AVAILABLE RECORDS
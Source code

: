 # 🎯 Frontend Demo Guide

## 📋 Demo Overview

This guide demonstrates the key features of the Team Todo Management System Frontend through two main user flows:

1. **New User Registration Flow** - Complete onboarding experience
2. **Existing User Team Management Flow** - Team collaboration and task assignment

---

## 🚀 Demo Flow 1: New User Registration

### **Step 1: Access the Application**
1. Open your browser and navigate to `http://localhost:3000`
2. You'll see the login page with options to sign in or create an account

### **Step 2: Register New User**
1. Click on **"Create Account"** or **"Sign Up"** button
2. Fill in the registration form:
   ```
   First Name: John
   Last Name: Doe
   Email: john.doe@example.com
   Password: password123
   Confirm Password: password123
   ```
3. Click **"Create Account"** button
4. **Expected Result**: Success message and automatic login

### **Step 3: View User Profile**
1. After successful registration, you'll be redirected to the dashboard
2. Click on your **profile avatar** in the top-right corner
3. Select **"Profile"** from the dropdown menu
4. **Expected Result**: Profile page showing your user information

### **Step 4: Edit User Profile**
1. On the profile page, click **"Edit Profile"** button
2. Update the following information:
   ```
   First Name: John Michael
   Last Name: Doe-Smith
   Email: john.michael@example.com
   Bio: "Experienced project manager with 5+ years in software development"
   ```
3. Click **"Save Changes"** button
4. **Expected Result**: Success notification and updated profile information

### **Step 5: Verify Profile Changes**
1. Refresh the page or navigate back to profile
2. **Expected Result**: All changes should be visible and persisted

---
---
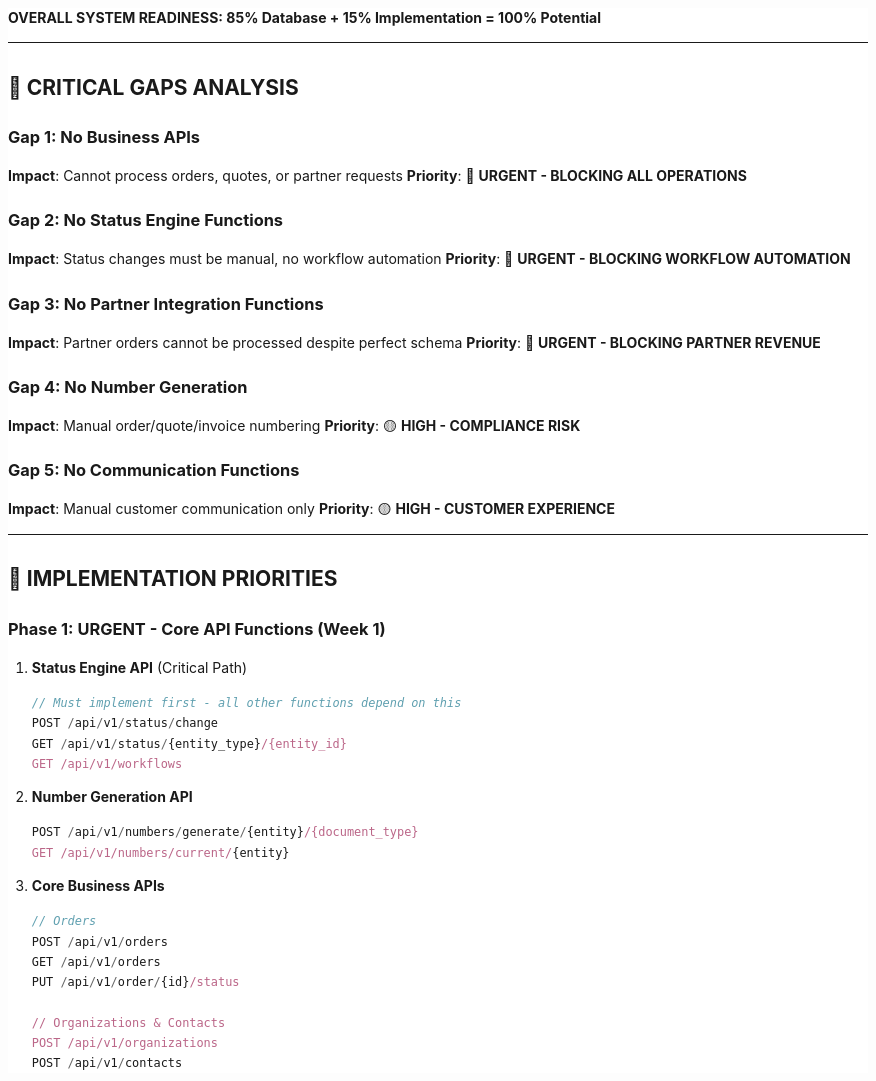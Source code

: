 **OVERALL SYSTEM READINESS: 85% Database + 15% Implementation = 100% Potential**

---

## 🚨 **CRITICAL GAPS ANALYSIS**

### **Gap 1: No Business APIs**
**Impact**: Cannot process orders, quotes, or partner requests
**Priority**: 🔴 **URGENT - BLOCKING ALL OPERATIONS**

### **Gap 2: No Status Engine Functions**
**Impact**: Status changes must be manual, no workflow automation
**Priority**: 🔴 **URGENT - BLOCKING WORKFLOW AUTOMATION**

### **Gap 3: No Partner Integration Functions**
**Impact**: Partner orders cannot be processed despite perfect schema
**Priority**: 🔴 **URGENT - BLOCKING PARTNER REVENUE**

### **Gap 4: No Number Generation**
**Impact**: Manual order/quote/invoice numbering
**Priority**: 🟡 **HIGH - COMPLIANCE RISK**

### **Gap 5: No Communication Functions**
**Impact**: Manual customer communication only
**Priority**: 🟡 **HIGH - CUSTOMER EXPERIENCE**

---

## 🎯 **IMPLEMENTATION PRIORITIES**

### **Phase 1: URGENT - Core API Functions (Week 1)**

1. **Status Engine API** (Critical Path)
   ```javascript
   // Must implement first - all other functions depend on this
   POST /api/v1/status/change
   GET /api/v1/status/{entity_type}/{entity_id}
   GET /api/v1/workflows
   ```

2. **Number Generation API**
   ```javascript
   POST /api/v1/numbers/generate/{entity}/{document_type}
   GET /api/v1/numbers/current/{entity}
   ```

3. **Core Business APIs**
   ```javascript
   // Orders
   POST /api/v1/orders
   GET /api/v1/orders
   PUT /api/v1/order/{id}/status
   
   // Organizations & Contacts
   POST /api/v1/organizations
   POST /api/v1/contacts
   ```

GOAL OF THE EXERCISE
Please count the lines that hold "login" in this data and report the total alone.

ANSWER BOX
2